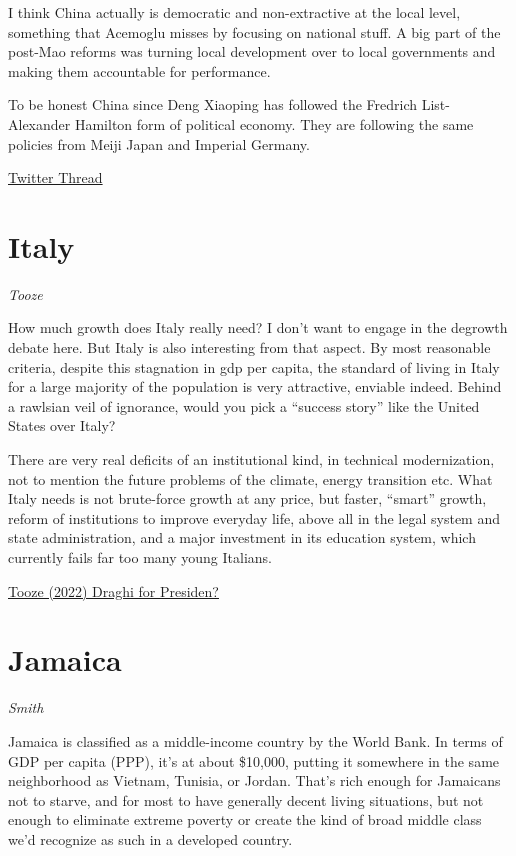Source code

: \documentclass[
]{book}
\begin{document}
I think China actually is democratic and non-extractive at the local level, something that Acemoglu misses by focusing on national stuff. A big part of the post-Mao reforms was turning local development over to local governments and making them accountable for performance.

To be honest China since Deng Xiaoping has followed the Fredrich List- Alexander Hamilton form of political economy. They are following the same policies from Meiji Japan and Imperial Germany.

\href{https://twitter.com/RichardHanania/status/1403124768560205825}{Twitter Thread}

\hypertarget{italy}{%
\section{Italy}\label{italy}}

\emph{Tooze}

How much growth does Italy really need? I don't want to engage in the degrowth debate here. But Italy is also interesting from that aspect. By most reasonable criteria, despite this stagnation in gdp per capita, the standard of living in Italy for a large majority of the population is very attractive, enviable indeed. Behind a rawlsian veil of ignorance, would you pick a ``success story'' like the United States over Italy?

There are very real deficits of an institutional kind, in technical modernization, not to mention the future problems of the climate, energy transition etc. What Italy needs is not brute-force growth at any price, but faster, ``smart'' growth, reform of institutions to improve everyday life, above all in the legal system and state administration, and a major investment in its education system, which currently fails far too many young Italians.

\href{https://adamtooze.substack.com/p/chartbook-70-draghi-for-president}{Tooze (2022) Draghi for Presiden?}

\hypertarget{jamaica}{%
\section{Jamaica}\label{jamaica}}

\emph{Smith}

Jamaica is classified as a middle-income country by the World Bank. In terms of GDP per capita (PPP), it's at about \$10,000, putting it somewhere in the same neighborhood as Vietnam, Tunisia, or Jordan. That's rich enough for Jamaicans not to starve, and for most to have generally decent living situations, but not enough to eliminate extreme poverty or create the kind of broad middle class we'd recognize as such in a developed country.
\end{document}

--

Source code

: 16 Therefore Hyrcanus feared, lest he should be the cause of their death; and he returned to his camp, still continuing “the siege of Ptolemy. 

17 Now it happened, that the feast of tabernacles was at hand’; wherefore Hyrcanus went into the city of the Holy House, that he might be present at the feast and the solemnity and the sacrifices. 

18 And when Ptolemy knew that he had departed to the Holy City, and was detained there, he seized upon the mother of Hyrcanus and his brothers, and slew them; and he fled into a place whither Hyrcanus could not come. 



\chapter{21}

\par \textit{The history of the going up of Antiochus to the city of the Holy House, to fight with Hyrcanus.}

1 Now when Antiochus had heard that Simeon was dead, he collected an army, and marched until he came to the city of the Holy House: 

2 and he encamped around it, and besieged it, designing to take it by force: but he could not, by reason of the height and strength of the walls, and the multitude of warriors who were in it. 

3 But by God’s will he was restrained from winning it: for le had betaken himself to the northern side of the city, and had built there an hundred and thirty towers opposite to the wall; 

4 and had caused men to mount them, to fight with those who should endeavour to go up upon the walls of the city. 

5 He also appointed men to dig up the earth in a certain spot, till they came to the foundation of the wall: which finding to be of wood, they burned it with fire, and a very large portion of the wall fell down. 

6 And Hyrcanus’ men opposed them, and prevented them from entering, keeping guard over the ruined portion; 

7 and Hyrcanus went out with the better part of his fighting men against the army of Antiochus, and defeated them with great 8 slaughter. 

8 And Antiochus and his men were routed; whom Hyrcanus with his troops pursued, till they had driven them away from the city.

...

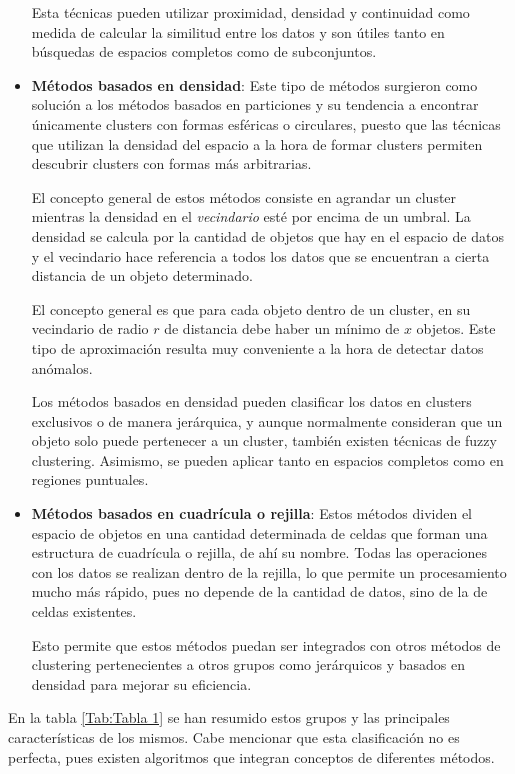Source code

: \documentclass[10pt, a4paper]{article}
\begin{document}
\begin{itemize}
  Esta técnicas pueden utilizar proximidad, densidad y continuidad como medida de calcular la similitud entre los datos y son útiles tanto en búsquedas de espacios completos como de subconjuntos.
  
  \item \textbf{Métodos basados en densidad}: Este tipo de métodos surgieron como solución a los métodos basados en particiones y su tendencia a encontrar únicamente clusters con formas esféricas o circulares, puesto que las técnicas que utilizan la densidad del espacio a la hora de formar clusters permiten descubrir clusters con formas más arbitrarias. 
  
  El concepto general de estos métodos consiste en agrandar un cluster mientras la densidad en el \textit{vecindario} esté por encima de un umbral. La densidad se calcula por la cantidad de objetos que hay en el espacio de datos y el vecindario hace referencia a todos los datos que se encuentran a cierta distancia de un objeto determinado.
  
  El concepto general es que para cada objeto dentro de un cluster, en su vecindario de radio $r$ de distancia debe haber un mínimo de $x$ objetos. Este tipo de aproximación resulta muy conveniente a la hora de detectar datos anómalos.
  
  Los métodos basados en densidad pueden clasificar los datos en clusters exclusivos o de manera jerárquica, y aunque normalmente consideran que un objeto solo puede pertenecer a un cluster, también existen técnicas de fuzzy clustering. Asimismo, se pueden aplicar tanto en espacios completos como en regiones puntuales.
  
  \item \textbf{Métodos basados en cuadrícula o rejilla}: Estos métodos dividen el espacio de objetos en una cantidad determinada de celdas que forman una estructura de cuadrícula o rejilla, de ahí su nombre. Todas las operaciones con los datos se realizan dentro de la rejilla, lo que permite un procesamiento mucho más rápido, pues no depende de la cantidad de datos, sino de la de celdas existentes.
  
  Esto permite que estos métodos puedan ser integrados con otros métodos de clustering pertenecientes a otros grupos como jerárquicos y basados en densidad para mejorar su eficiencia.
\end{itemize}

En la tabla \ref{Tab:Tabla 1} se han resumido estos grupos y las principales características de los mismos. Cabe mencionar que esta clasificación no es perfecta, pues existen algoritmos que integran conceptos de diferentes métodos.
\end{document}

== Task details ==
Search the listing for "portion" and copy each line holding it.

== Response area ==
5 He also appointed men to dig up the earth in a certain spot, till they came to the foundation of the wall: which finding to be of wood, they burned it with fire, and a very large portion of the wall fell down. 
6 And Hyrcanus’ men opposed them, and prevented them from entering, keeping guard over the ruined portion; 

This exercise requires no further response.